* **Data for processing**:
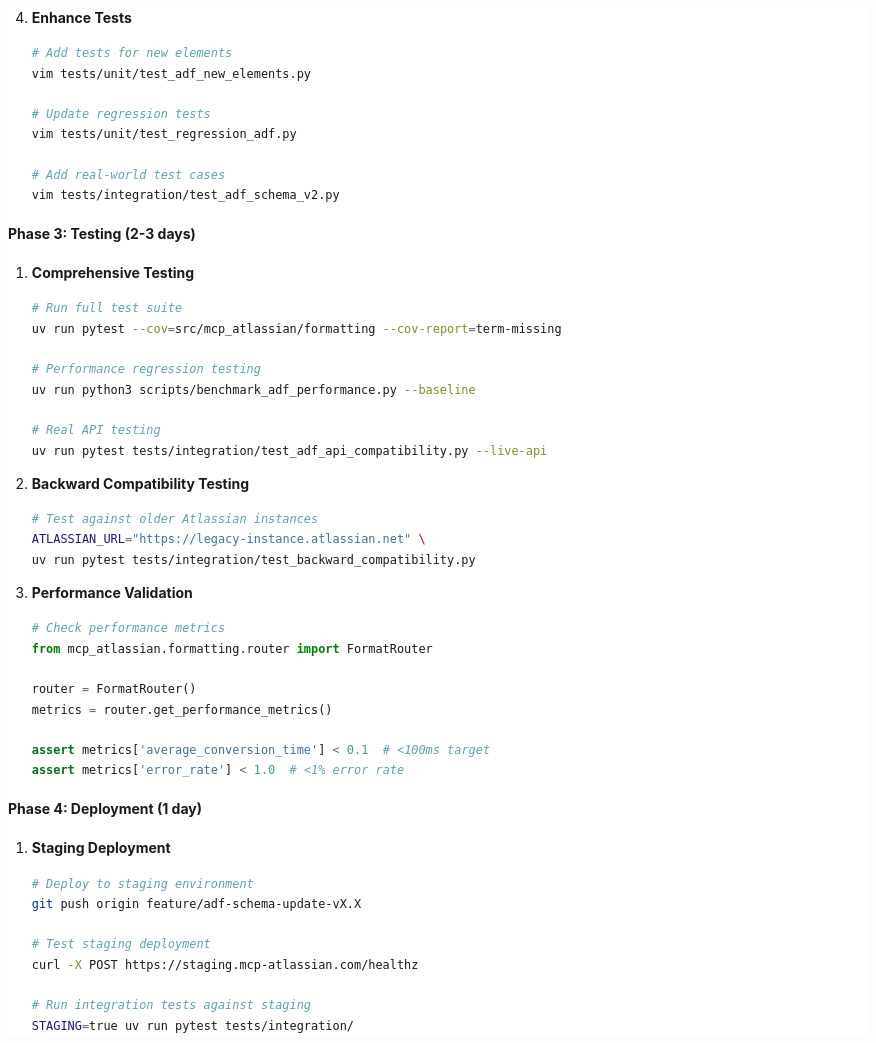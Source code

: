 4. **Enhance Tests**
   ```bash
   # Add tests for new elements
   vim tests/unit/test_adf_new_elements.py
   
   # Update regression tests
   vim tests/unit/test_regression_adf.py
   
   # Add real-world test cases
   vim tests/integration/test_adf_schema_v2.py
   ```

#### Phase 3: Testing (2-3 days)

1. **Comprehensive Testing**
   ```bash
   # Run full test suite
   uv run pytest --cov=src/mcp_atlassian/formatting --cov-report=term-missing
   
   # Performance regression testing
   uv run python3 scripts/benchmark_adf_performance.py --baseline
   
   # Real API testing
   uv run pytest tests/integration/test_adf_api_compatibility.py --live-api
   ```

2. **Backward Compatibility Testing**
   ```bash
   # Test against older Atlassian instances
   ATLASSIAN_URL="https://legacy-instance.atlassian.net" \
   uv run pytest tests/integration/test_backward_compatibility.py
   ```

3. **Performance Validation**
   ```python
   # Check performance metrics
   from mcp_atlassian.formatting.router import FormatRouter
   
   router = FormatRouter()
   metrics = router.get_performance_metrics()
   
   assert metrics['average_conversion_time'] < 0.1  # <100ms target
   assert metrics['error_rate'] < 1.0  # <1% error rate
   ```

#### Phase 4: Deployment (1 day)

1. **Staging Deployment**
   ```bash
   # Deploy to staging environment
   git push origin feature/adf-schema-update-vX.X
   
   # Test staging deployment
   curl -X POST https://staging.mcp-atlassian.com/healthz
   
   # Run integration tests against staging
   STAGING=true uv run pytest tests/integration/
   ```
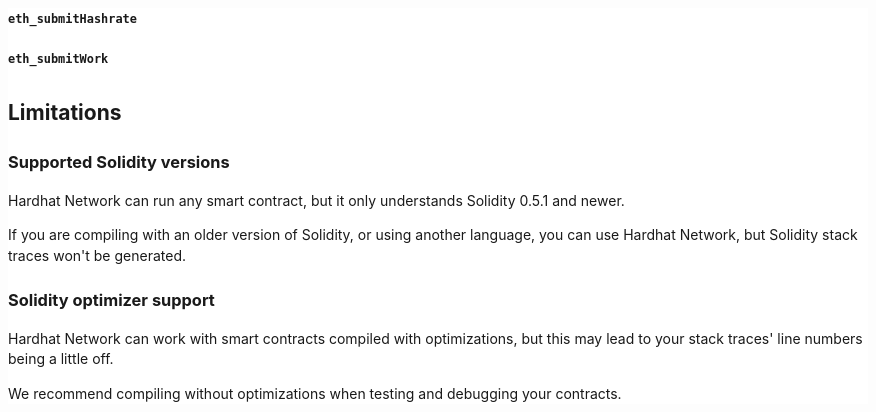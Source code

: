 #### `eth_submitHashrate`

#### `eth_submitWork`

## Limitations

### Supported Solidity versions

Hardhat Network can run any smart contract, but it only understands Solidity 0.5.1 and newer.

If you are compiling with an older version of Solidity, or using another language, you can use Hardhat Network, but Solidity stack traces won't be generated.

### Solidity optimizer support

Hardhat Network can work with smart contracts compiled with optimizations, but this may lead to your stack traces' line numbers being a little off.

We recommend compiling without optimizations when testing and debugging your contracts.

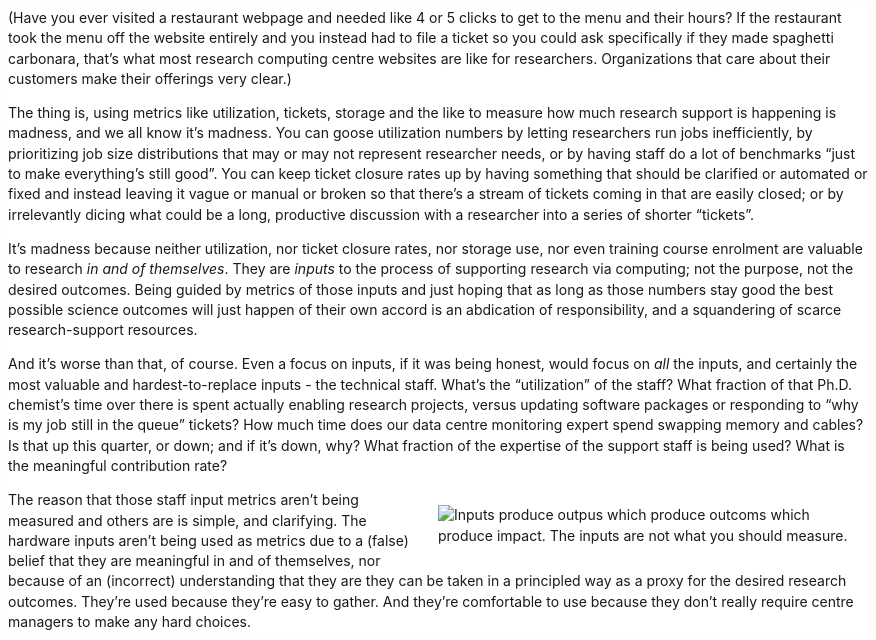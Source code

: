 
<p>(Have you ever visited a restaurant webpage and needed like 4 or 5
clicks to get to the menu and their hours?  If the restaurant took
the menu off the website entirely and you instead had to file a
ticket so you could ask specifically if they made spaghetti carbonara,
that’s what most research computing centre websites are like for
researchers.  Organizations that care about their customers make
their offerings very clear.)</p>


<p>The thing is, using metrics like utilization, tickets, storage and
the like to measure how much research support is happening is
madness, and we all know it’s madness.  You can goose utilization
numbers by letting researchers run jobs inefficiently, by prioritizing
job size distributions that may or may not represent researcher
needs, or by having staff do a lot of benchmarks “just to make
everything’s still good”.  You can keep ticket closure rates up by
having something that should be clarified or automated or fixed and
instead leaving it vague or manual or broken so that there’s a
stream of tickets coming in that are easily closed; or by irrelevantly
dicing what could be a long, productive discussion with a researcher
into a series of shorter “tickets”.</p>


<p>It’s madness because neither utilization, nor ticket closure rates,
nor storage use, nor even training course enrolment are valuable
to research <em>in and of themselves</em>.  They are <em>inputs</em> to the process
of supporting research via computing; not the purpose, not the
desired outcomes.  Being guided by metrics of those inputs and just
hoping that as long as those numbers stay good the best possible
science outcomes will just happen of their own accord is an abdication
of responsibility, and a squandering of scarce research-support
resources.</p>


<p>And it’s worse than that, of course.  Even a focus on inputs, if
it was being honest, would focus on <em>all</em> the inputs, and certainly
the most valuable and hardest-to-replace inputs - the technical
staff.   What’s the “utilization” of the staff?  What fraction of
that Ph.D. chemist’s time over there is spent actually enabling
research projects, versus updating software packages or responding
to “why is my job still in the queue” tickets?  How much time does
our data centre monitoring expert spend swapping memory and cables?
Is that up this quarter, or down; and if it’s down, why?  What
fraction of the expertise of the support staff is being used?  What
is the meaningful contribution rate?</p>


<p><img alt="Inputs produce outpus which produce outcoms which produce impact.  The inputs are not what you should measure." src="https://www.dursi.ca/assets/purpose_research_computing/shutterstock_input_outcome.jpg" style="float: right; width: 50%; padding: 15px 0px 15px 15px;" /></p>


<p>The reason that those staff input metrics aren’t being measured and
others are is simple, and clarifying.  The hardware inputs aren’t
being used as metrics due to a (false) belief that they are meaningful
in and of themselves, nor because of an (incorrect) understanding
that they are they can be taken in a principled way as a proxy for
the desired research outcomes.  They’re used because they’re easy
to gather.  And they’re comfortable to use because they don’t really
require centre managers to make any hard choices.</p>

* **What you should do**:
Transcribe the listing in full. Omit the pictures and keep every line exact.

* **Finished exercise**:
Source code

: 4. **Enhance Tests**
   ```bash
   # Add tests for new elements
   vim tests/unit/test_adf_new_elements.py
   
   # Update regression tests
   vim tests/unit/test_regression_adf.py
   
   # Add real-world test cases
   vim tests/integration/test_adf_schema_v2.py
   ```

#### Phase 3: Testing (2-3 days)

1. **Comprehensive Testing**
   ```bash
   # Run full test suite
   uv run pytest --cov=src/mcp_atlassian/formatting --cov-report=term-missing
   
   # Performance regression testing
   uv run python3 scripts/benchmark_adf_performance.py --baseline
   
   # Real API testing
   uv run pytest tests/integration/test_adf_api_compatibility.py --live-api
   ```

2. **Backward Compatibility Testing**
   ```bash
   # Test against older Atlassian instances
   ATLASSIAN_URL="https://legacy-instance.atlassian.net" \
   uv run pytest tests/integration/test_backward_compatibility.py
   ```

3. **Performance Validation**
   ```python
   # Check performance metrics
   from mcp_atlassian.formatting.router import FormatRouter
   
   router = FormatRouter()
   metrics = router.get_performance_metrics()
   
   assert metrics['average_conversion_time'] < 0.1  # <100ms target
   assert metrics['error_rate'] < 1.0  # <1% error rate
   ```

#### Phase 4: Deployment (1 day)

1. **Staging Deployment**
   ```bash
   # Deploy to staging environment
   git push origin feature/adf-schema-update-vX.X
   
   # Test staging deployment
   curl -X POST https://staging.mcp-atlassian.com/healthz
   
   # Run integration tests against staging
   STAGING=true uv run pytest tests/integration/
   ```
Source code

: #### `eth_submitHashrate`

#### `eth_submitWork`

## Limitations

### Supported Solidity versions

Hardhat Network can run any smart contract, but it only understands Solidity 0.5.1 and newer.

If you are compiling with an older version of Solidity, or using another language, you can use Hardhat Network, but Solidity stack traces won't be generated.

### Solidity optimizer support

Hardhat Network can work with smart contracts compiled with optimizations, but this may lead to your stack traces' line numbers being a little off.

We recommend compiling without optimizations when testing and debugging your contracts.

Source code

: 
<p>(Have you ever visited a restaurant webpage and needed like 4 or 5
clicks to get to the menu and their hours?  If the restaurant took
the menu off the website entirely and you instead had to file a
ticket so you could ask specifically if they made spaghetti carbonara,
that’s what most research computing centre websites are like for
researchers.  Organizations that care about their customers make
their offerings very clear.)</p>


<p>The thing is, using metrics like utilization, tickets, storage and
the like to measure how much research support is happening is
madness, and we all know it’s madness.  You can goose utilization
numbers by letting researchers run jobs inefficiently, by prioritizing
job size distributions that may or may not represent researcher
needs, or by having staff do a lot of benchmarks “just to make
everything’s still good”.  You can keep ticket closure rates up by
having something that should be clarified or automated or fixed and
instead leaving it vague or manual or broken so that there’s a
stream of tickets coming in that are easily closed; or by irrelevantly
dicing what could be a long, productive discussion with a researcher
into a series of shorter “tickets”.</p>


<p>It’s madness because neither utilization, nor ticket closure rates,
nor storage use, nor even training course enrolment are valuable
to research <em>in and of themselves</em>.  They are <em>inputs</em> to the process
of supporting research via computing; not the purpose, not the
desired outcomes.  Being guided by metrics of those inputs and just
hoping that as long as those numbers stay good the best possible
science outcomes will just happen of their own accord is an abdication
of responsibility, and a squandering of scarce research-support
resources.</p>


<p>And it’s worse than that, of course.  Even a focus on inputs, if
it was being honest, would focus on <em>all</em> the inputs, and certainly
the most valuable and hardest-to-replace inputs - the technical
staff.   What’s the “utilization” of the staff?  What fraction of
that Ph.D. chemist’s time over there is spent actually enabling
research projects, versus updating software packages or responding
to “why is my job still in the queue” tickets?  How much time does
our data centre monitoring expert spend swapping memory and cables?
Is that up this quarter, or down; and if it’s down, why?  What
fraction of the expertise of the support staff is being used?  What
is the meaningful contribution rate?</p>


<p><img alt="Inputs produce outpus which produce outcoms which produce impact.  The inputs are not what you should measure." src="https://www.dursi.ca/assets/purpose_research_computing/shutterstock_input_outcome.jpg" style="float: right; width: 50%; padding: 15px 0px 15px 15px;" /></p>


<p>The reason that those staff input metrics aren’t being measured and
others are is simple, and clarifying.  The hardware inputs aren’t
being used as metrics due to a (false) belief that they are meaningful
in and of themselves, nor because of an (incorrect) understanding
that they are they can be taken in a principled way as a proxy for
the desired research outcomes.  They’re used because they’re easy
to gather.  And they’re comfortable to use because they don’t really
require centre managers to make any hard choices.</p>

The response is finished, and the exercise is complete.